• _The task_
Which lines below hold the word "izračunavanje"? Copy all of them.
□ □ □ □ □ □ □
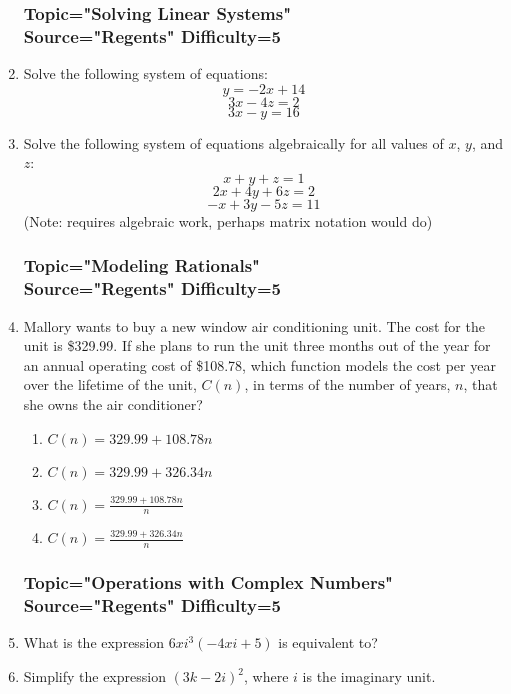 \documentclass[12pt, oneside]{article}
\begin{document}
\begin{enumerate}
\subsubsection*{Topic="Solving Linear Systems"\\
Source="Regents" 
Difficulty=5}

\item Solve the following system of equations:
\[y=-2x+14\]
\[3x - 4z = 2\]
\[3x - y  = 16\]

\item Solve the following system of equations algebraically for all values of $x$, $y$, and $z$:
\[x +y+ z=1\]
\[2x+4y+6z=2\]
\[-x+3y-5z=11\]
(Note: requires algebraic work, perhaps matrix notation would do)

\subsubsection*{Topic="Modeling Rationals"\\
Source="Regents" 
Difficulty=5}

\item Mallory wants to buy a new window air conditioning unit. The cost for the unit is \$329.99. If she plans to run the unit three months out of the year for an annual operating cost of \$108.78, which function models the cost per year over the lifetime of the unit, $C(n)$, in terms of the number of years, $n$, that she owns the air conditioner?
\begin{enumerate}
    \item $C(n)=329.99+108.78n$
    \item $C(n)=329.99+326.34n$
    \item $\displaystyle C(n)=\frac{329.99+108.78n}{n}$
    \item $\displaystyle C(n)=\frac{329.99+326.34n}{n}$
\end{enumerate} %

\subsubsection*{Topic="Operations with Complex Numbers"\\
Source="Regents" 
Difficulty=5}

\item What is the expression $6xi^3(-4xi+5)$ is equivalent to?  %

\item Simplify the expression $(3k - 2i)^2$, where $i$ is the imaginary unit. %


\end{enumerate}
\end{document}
□ □ □ □ □ □ □
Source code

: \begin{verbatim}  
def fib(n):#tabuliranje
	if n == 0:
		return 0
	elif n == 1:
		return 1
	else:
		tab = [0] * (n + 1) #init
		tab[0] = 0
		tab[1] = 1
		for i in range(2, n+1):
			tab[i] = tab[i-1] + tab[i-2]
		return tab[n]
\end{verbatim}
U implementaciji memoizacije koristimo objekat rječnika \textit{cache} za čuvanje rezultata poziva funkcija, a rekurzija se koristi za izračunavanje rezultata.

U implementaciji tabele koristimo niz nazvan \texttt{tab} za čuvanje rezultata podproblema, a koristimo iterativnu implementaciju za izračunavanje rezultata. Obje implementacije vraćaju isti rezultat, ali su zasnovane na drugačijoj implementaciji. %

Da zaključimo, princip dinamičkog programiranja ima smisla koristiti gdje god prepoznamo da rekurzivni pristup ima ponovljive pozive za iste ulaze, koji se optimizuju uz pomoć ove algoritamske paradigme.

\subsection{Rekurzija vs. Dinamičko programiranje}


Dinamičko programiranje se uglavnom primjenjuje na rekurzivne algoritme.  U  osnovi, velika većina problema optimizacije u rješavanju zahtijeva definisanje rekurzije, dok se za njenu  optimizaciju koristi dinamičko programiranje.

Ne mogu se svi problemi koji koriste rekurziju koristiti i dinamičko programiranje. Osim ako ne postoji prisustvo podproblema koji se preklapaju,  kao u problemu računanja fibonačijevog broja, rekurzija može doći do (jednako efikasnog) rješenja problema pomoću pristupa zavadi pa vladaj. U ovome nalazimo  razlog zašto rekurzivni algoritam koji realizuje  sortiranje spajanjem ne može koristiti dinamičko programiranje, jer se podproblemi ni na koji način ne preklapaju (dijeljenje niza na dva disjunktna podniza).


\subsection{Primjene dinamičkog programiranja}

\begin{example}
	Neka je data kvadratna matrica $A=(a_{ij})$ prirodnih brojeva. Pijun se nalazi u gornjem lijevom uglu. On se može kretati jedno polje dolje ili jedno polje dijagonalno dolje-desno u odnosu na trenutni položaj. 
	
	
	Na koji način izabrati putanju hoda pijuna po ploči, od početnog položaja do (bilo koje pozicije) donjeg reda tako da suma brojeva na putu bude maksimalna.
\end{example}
□ □ □ □ □ □ □
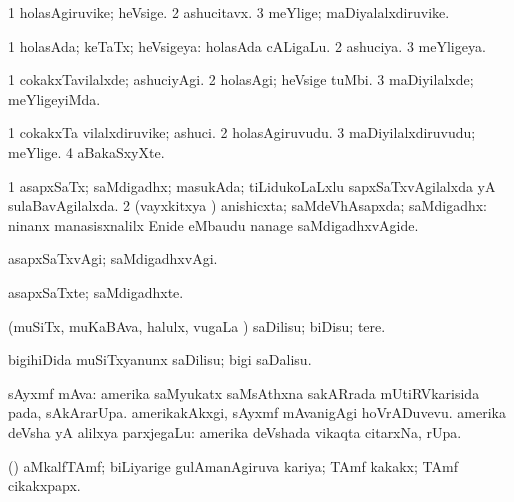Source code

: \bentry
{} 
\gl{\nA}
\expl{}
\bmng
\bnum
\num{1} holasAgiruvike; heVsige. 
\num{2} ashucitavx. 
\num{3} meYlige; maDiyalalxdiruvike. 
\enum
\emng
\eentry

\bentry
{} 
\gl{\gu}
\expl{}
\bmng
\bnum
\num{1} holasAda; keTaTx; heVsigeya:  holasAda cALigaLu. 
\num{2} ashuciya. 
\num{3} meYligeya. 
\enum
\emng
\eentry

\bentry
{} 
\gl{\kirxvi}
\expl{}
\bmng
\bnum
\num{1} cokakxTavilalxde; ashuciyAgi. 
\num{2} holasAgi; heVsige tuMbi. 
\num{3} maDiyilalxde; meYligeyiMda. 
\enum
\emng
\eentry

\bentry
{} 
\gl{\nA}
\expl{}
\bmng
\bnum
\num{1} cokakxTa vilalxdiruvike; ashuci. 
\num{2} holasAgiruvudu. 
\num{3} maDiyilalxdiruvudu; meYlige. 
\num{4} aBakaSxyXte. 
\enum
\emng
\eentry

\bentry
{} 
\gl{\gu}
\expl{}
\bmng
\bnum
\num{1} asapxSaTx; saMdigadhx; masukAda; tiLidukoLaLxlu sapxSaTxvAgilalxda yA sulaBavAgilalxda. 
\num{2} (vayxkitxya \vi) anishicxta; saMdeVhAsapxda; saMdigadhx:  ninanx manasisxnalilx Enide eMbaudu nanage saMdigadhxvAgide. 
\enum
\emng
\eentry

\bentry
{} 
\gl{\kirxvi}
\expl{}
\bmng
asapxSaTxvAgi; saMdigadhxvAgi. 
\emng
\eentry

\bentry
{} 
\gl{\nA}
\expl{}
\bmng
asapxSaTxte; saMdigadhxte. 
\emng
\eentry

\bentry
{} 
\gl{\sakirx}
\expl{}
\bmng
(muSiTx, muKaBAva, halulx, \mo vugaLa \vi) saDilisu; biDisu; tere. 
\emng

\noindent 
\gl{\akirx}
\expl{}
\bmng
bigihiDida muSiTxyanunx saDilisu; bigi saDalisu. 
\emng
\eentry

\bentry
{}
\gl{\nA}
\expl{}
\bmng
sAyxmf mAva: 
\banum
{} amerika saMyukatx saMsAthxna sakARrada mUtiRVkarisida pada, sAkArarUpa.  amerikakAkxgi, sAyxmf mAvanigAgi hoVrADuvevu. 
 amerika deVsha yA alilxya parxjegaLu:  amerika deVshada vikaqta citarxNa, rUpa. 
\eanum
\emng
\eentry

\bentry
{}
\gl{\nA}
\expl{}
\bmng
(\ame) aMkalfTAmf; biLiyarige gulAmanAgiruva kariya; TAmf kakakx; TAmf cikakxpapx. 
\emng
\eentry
□ □ □ □ □ □ □
• _Written response_
U implementaciji memoizacije koristimo objekat rječnika \textit{cache} za čuvanje rezultata poziva funkcija, a rekurzija se koristi za izračunavanje rezultata.
U implementaciji tabele koristimo niz nazvan \texttt{tab} za čuvanje rezultata podproblema, a koristimo iterativnu implementaciju za izračunavanje rezultata. Obje implementacije vraćaju isti rezultat, ali su zasnovane na drugačijoj implementaciji. %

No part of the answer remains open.